Önemli fikir ayrılıkları içinde olsa da Hıristiyanlığı esas din olarak kabul eden Kathar inancı düalist özellikleri sayesinde o yüzyılda fakirlik ve savaşlar yüzünden artık sıkça sorulmaya başlayan “Neden kötülük ve acı vardır” sorusuna oldukça kolay cevap verebildiği için olsa gerek halk tarafından kısa zamanda sevilerek benimsenir.
Bildiğimiz üzere tek tanrılı dinler, tanrının insan iradesini özgür bırakıp iyi ve kötü arasında seçim yapmasına olanak bıraktığı prensibini benimser.

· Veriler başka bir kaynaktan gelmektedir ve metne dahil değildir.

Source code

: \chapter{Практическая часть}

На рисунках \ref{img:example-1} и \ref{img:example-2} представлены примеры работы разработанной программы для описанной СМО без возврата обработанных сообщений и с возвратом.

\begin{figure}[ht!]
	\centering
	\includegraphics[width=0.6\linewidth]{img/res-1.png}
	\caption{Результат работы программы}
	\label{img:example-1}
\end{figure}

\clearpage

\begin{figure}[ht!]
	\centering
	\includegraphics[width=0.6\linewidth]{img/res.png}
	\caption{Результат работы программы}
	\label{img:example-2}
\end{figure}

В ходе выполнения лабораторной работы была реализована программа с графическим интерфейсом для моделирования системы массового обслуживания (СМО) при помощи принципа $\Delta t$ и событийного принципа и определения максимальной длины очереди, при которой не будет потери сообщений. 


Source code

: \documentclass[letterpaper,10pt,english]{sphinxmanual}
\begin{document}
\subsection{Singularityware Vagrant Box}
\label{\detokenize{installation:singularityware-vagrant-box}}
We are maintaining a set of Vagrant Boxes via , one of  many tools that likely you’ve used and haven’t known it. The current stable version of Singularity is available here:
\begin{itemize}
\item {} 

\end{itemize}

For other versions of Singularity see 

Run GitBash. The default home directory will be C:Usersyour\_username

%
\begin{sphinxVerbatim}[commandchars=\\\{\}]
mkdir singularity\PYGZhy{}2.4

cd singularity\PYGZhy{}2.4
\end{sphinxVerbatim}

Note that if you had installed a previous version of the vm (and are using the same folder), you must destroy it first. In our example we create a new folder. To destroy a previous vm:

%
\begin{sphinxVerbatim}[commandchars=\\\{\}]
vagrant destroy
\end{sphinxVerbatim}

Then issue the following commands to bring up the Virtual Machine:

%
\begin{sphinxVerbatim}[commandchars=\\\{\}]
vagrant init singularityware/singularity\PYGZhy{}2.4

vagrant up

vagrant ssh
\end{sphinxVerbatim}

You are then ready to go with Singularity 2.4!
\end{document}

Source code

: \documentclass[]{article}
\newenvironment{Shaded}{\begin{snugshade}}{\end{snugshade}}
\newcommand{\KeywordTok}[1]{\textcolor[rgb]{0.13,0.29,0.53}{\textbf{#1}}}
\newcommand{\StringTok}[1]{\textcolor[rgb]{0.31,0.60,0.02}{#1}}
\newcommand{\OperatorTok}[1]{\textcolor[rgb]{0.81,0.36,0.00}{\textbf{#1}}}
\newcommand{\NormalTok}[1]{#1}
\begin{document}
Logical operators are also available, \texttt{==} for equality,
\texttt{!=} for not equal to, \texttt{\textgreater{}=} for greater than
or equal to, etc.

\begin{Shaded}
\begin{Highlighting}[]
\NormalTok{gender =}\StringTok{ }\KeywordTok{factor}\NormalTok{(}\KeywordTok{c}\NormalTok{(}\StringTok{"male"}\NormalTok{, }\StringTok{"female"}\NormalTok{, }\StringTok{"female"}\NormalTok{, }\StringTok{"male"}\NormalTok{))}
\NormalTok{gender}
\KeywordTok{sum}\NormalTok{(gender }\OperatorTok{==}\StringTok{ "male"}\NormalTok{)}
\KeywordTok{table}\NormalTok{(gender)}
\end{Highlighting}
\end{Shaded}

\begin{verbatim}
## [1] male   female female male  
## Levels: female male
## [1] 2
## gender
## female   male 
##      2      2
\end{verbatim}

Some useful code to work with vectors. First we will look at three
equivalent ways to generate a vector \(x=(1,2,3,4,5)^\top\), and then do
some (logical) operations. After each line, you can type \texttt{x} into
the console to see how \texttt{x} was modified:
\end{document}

Kathar inancı ise bu inanç sitemine, her şeyi bilen Tanrı’nın zaten insanın iyi ya da kötüden hangisini seçeceğini yaratırken bilmesi gerektiğini, bunu bile bile neden kötüyü yarattığını sorgulayarak karşı çıkar. Kötünün tanrı tarafından yaratılmadığını ya da onun kontrolünde olmayan bağımsız bir güç olduğunu kabul eden Katharlar ise kendi inanç sistemlerinde düzen sorusuna net bir çözüm getiremezler. İki tane güç, iyi ve kötü varsa bunların arasındaki kuralları kim koymuştur?
1207 itibarı ile Vatikan’ın sapkın ilan ettiği bu tarikata karşı defalarca Haçlı seferleri düzenlenir.
Günümüzde hala gerek Hristiyanların gerek Müslümanların çok yoğun bir kötü gücün varlığına aslında düalist düalist bir kavram olan şeytana inancı oldukça ilginçtir, öyle ki insanlar kötüyle savaşmada iyi tanrının yardıma ihtiyacı olduğu fikrine bile ara ara kapılarak cihat ve haçlı seferlerini organize etmişlerdir.
Yaklaşık 40 yıl boyunca yapılan zulümler, 1243 yılında canlı kalan 500’e yakın Kathar’ın, bölgedeki en korunaklı kalelerden biri olan Montsegur’de sıkıştırılmasıyla son bulur. Yaklaşık 10.000 kişilik bir orduyla aylarca süren kuşatma, Kathar şövalyelerinin kendilerini ateşe atarak intihar etmesiyle biter ve Kathar’lar tarih sahnesinden silinir.
Ya da kendilerini oldukça iyi gizleyerek, gelecekte başka bir bölgede ortaya çıkacak şekilde inançlarına devam etmektedirler.
İşte bu hikayelerin ışığında Montsegur kalesine her tırmandığımda, yolda mutlaka durup gözlerimi kapatarak duvarlardaki taşlara dokunurum, belki bu esnada duyduğum çığlıklar ve ateşin sıcaklığıdır beni bu kadar heyecanlandıran.
Ya da çeşitli efsanelerde anlatıldığı gibi Tanrı ile İnsan arasındaki bağlantı aracı “Kutsal Kase” nin sırrının son anda da olsa bir kaç Kathar şövalyesi tarafından bu dağın içindeki gizli geçitlerden kaçırıldığına olan inancımdır.